Further, the (read-only) sysctl udp_hash_entries can also show you that same number of entries3):

$ sudo sysctl net.ipv4.udp_hash_entries
net.ipv4.udp_hash_entries = 16384

As shown in Figure 5 and mentioned in the sections above, the bind(2) syscall adds your socket to both of these hash tables. Thereby these two tables do in fact hold all UDP sockets on the system which are bound to a network address and port. This includes IPv4 and IPv6 sockets, connected and unconnected sockets, and sockets of all network namespaces.

Figure 5: Sockets being added to both hash tables by bind(2); hash table lookup in *hash based on netns + port and in *hash2 based on netns + address + port.

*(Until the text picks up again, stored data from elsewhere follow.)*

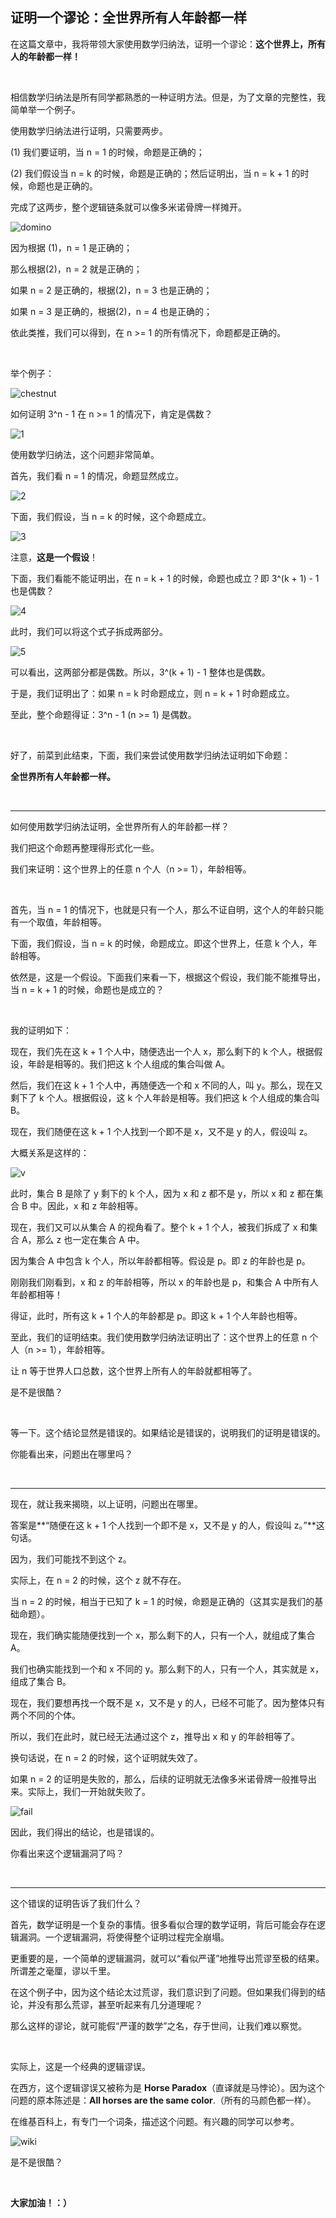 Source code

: ## 证明一个谬论：全世界所有人年龄都一样

在这篇文章中，我将带领大家使用数学归纳法，证明一个谬论：**这个世界上，所有人的年龄都一样！**

<br/>

相信数学归纳法是所有同学都熟悉的一种证明方法。但是，为了文章的完整性，我简单举一个例子。

使用数学归纳法进行证明，只需要两步。

(1) 我们要证明，当 n = 1 的时候，命题是正确的；

(2) 我们假设当 n = k 的时候，命题是正确的；然后证明出，当 n = k + 1 的时候，命题也是正确的。

完成了这两步，整个逻辑链条就可以像多米诺骨牌一样摊开。

![domino](domino.gif)

因为根据 (1)，n = 1 是正确的；

那么根据(2)，n = 2 就是正确的；

如果 n = 2 是正确的，根据(2)，n = 3 也是正确的；

如果 n = 3 是正确的，根据(2)，n = 4 也是正确的；

依此类推，我们可以得到，在 n >= 1 的所有情况下，命题都是正确的。

<br/>

举个例子：

![chestnut](chestnut.jpg)

如何证明 3^n - 1 在 n >= 1 的情况下，肯定是偶数？

![1](1.png)

使用数学归纳法，这个问题非常简单。

首先，我们看 n = 1 的情况，命题显然成立。

![2](2.png)

下面，我们假设，当 n = k 的时候，这个命题成立。

![3](3.png)

注意，**这是一个假设**！

下面，我们看能不能证明出，在 n = k + 1 的时候，命题也成立？即 3^(k + 1) - 1 也是偶数？

![4](4.png)

此时，我们可以将这个式子拆成两部分。

![5](5.png)

可以看出，这两部分都是偶数。所以，3^(k + 1) - 1 整体也是偶数。

于是，我们证明出了：如果 n = k 时命题成立，则 n = k + 1 时命题成立。

至此，整个命题得证：3^n - 1 (n >= 1) 是偶数。

<br/>

好了，前菜到此结束，下面，我们来尝试使用数学归纳法证明如下命题：

**全世界所有人年龄都一样。**

<br/>

---

如何使用数学归纳法证明，全世界所有人的年龄都一样？

我们把这个命题再整理得形式化一些。

我们来证明：这个世界上的任意 n 个人（n >= 1），年龄相等。

<br/>

首先，当 n = 1 的情况下，也就是只有一个人，那么不证自明，这个人的年龄只能有一个取值，年龄相等。

下面，我们假设，当 n = k 的时候，命题成立。即这个世界上，任意 k 个人，年龄相等。

依然是，这是一个假设。下面我们来看一下，根据这个假设，我们能不能推导出，当 n = k + 1 的时候，命题也是成立的？

<br/>

我的证明如下：

现在，我们先在这 k + 1 个人中，随便选出一个人 x，那么剩下的 k 个人，根据假设，年龄是相等的。我们把这 k 个人组成的集合叫做 A。

然后，我们在这 k + 1 个人中，再随便选一个和 x 不同的人，叫 y。那么，现在又剩下了 k 个人。根据假设，这 k 个人年龄是相等。我们把这 k 个人组成的集合叫 B。

现在，我们随便在这 k + 1 个人找到一个即不是 x，又不是 y 的人，假设叫 z。

大概关系是这样的：

![v](v.png)

此时，集合 B 是除了 y 剩下的 k 个人，因为 x 和 z 都不是 y，所以 x 和 z 都在集合 B 中。因此，x 和 z 年龄相等。

现在，我们又可以从集合 A 的视角看了。整个 k + 1 个人，被我们拆成了 x 和集合 A，那么 z 也一定在集合 A 中。

因为集合 A 中包含 k 个人，所以年龄都相等。假设是 p。即 z 的年龄也是 p。

刚刚我们刚看到，x 和 z 的年龄相等，所以 x 的年龄也是 p，和集合 A 中所有人年龄都相等！

得证，此时，所有这 k + 1 个人的年龄都是 p。即这 k + 1 个人年龄也相等。

至此，我们的证明结束。我们使用数学归纳法证明出了：这个世界上的任意 n 个人（n >= 1），年龄相等。

让 n 等于世界人口总数，这个世界上所有人的年龄就都相等了。

是不是很酷？

<br/>

等一下。这个结论显然是错误的。如果结论是错误的，说明我们的证明是错误的。

你能看出来，问题出在哪里吗？

<br/>

---

现在，就让我来揭晓，以上证明，问题出在哪里。

答案是**“随便在这 k + 1 个人找到一个即不是 x，又不是 y 的人，假设叫 z。”**这句话。

因为，我们可能找不到这个 z。

实际上，在 n = 2 的时候，这个 z 就不存在。

当 n = 2 的时候，相当于已知了 k = 1 的时候，命题是正确的（这其实是我们的基础命题）。

现在，我们确实能随便找到一个 x，那么剩下的人，只有一个人，就组成了集合 A。

我们也确实能找到一个和 x 不同的 y。那么剩下的人，只有一个人，其实就是 x，组成了集合 B。

现在，我们要想再找一个既不是 x，又不是 y 的人，已经不可能了。因为整体只有两个不同的个体。

所以，我们在此时，就已经无法通过这个 z，推导出 x 和 y 的年龄相等了。

换句话说，在 n = 2 的时候，这个证明就失效了。

如果 n = 2 的证明是失败的，那么，后续的证明就无法像多米诺骨牌一般推导出来。实际上，我们一开始就失败了。

![fail](fail.gif)

因此，我们得出的结论，也是错误的。

你看出来这个逻辑漏洞了吗？

<br/>

---

这个错误的证明告诉了我们什么？

首先，数学证明是一个复杂的事情。很多看似合理的数学证明，背后可能会存在逻辑漏洞。一个逻辑漏洞，将使得整个证明过程完全崩塌。

更重要的是，一个简单的逻辑漏洞，就可以“看似严谨”地推导出荒谬至极的结果。所谓差之毫厘，谬以千里。

在这个例子中，因为这个结论太过荒谬，我们意识到了问题。但如果我们得到的结论，并没有那么荒谬，甚至听起来有几分道理呢？

那么这样的谬论，就可能假“严谨的数学”之名，存于世间，让我们难以察觉。 

<br/>

实际上，这是一个经典的逻辑谬误。

在西方，这个逻辑谬误又被称为是 **Horse Paradox**（直译就是马悖论）。因为这个问题的原本陈述是：**All horses are the same color**.（所有的马颜色都一样）。

在维基百科上，有专门一个词条，描述这个问题。有兴趣的同学可以参考。

![wiki](wiki.png)

是不是很酷？

<br/>

**大家加油！：）**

Each table has a slightly different purpose. The udp_table.hash table is being used to lookup a socket based on the local port number it binds to. The udp_table.hash2 table is being used to lookup a socket based on the local address and port number it binds to. It is this second table which is being used by the socket lookup for received UPD packets (more on that in the next section). Both tables implement the usual hash table patterns, which means a socket lookup in one of them consists of two steps: First a hash is being calculated, in case of udp_table.hash based on the network namespace4) + a port number and in case of udp_table.hash2 based on the network namespace + an IP address + a port number. The calculated hash is being used as array index to determine the correct “bucket” in which the socket you are searching for resides in. Each bucket contains a double linked list of socket instances. A second step then loops through the socket instances in that bucket and compares socket member variables like the bind address and port to find the correct match. The socket structs contain the usual connectors (*next and *prev pointers) for double linked lists, by which means the bind(2) syscall adds them to the double linked list of their bucket, see again Figures 2 and 3 where I mention those. The 2nd step of the lookup uses the common container_of() pointer magic to obtain a pointer to the actual socket struct from the connector pointer. In case you are not yet familiar with those hash table patterns, I recommend to take a look at my article Connection tracking (conntrack) - Part 2: Core Implementation, where I explain the hash table of the connection tracking system (in more detail), which essentially implements the same pattern.

Option: Network namespace with individual instance of struct udp_table

As mentioned above, by default only one global instance of struct udp_table exists and is being used in all network namespaces. Each network namespace still keeps an individual pointer to that global instance in net->ipv4.udp_table. This pointer is initialized in udp_set_table(), which is being called on creation time of each network namespace. The socket lookup actually uses this pointer to access udp_table. However, a feature has been added with kernel 6.2 which optionally enables network namespaces to allocate their own individual instance of struct udp_table. To activate this, you need to set sysctl net.ipv4.udp_child_hash_entries to a value n between 7 and 16 and then create a child network namespace. That child network namespace will then allocate its own instance of udp_table with 2^n entries/buckets; see again function udp_set_table(). You can confirm this by reading sysctl net.ipv4.udp_hash_entries inside the child network namespace.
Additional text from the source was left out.